● WORK TO COMPLETE: Pull out every line below that contains the word "smiley".

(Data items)
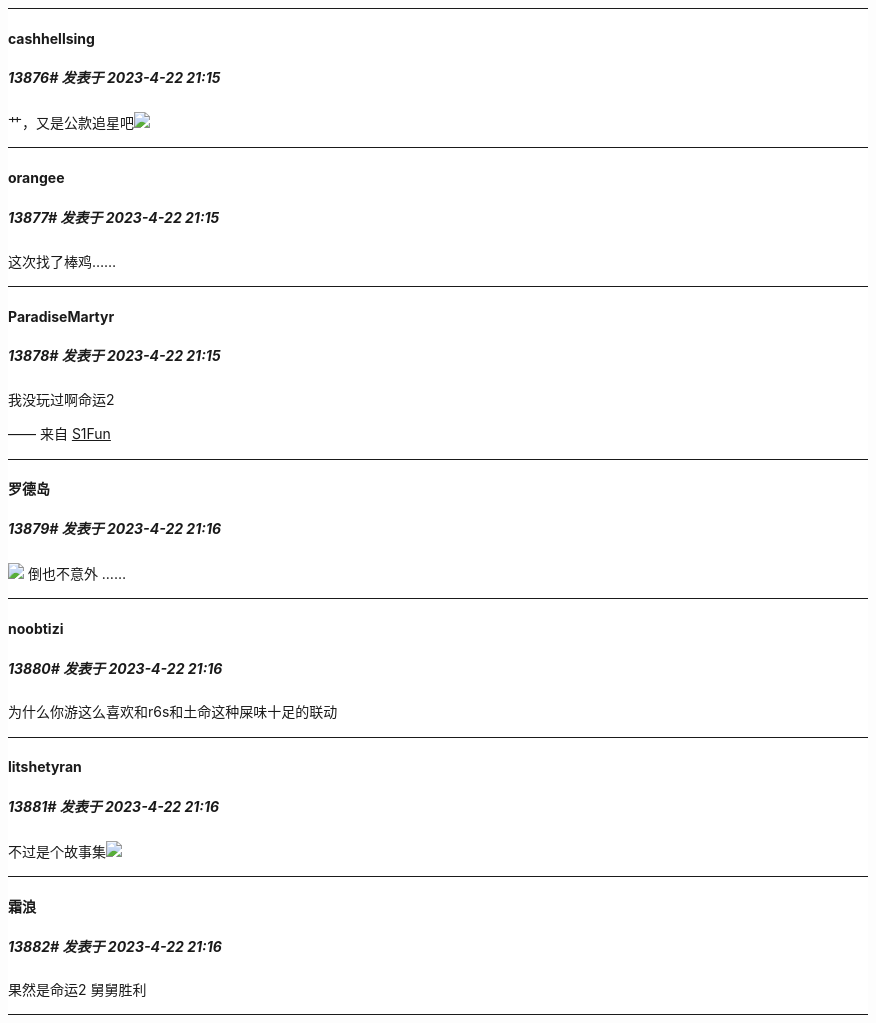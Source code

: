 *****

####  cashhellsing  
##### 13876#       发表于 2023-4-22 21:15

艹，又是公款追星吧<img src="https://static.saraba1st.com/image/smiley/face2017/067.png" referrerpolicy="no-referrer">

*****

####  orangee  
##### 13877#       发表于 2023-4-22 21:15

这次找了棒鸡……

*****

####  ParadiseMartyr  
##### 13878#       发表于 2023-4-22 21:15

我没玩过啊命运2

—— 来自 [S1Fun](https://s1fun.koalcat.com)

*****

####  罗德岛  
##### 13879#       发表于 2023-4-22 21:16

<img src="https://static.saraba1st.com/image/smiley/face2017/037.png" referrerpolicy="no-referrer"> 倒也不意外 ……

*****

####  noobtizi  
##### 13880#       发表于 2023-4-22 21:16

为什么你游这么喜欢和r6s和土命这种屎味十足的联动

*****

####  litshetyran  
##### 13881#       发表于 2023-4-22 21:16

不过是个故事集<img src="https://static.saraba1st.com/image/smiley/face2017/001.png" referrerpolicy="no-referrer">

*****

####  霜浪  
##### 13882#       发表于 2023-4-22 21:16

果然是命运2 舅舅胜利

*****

● SOLUTION TO THIS TASK:
艹，又是公款追星吧<img src="https://static.saraba1st.com/image/smiley/face2017/067.png" referrerpolicy="no-referrer">
<img src="https://static.saraba1st.com/image/smiley/face2017/037.png" referrerpolicy="no-referrer"> 倒也不意外 ……
不过是个故事集<img src="https://static.saraba1st.com/image/smiley/face2017/001.png" referrerpolicy="no-referrer">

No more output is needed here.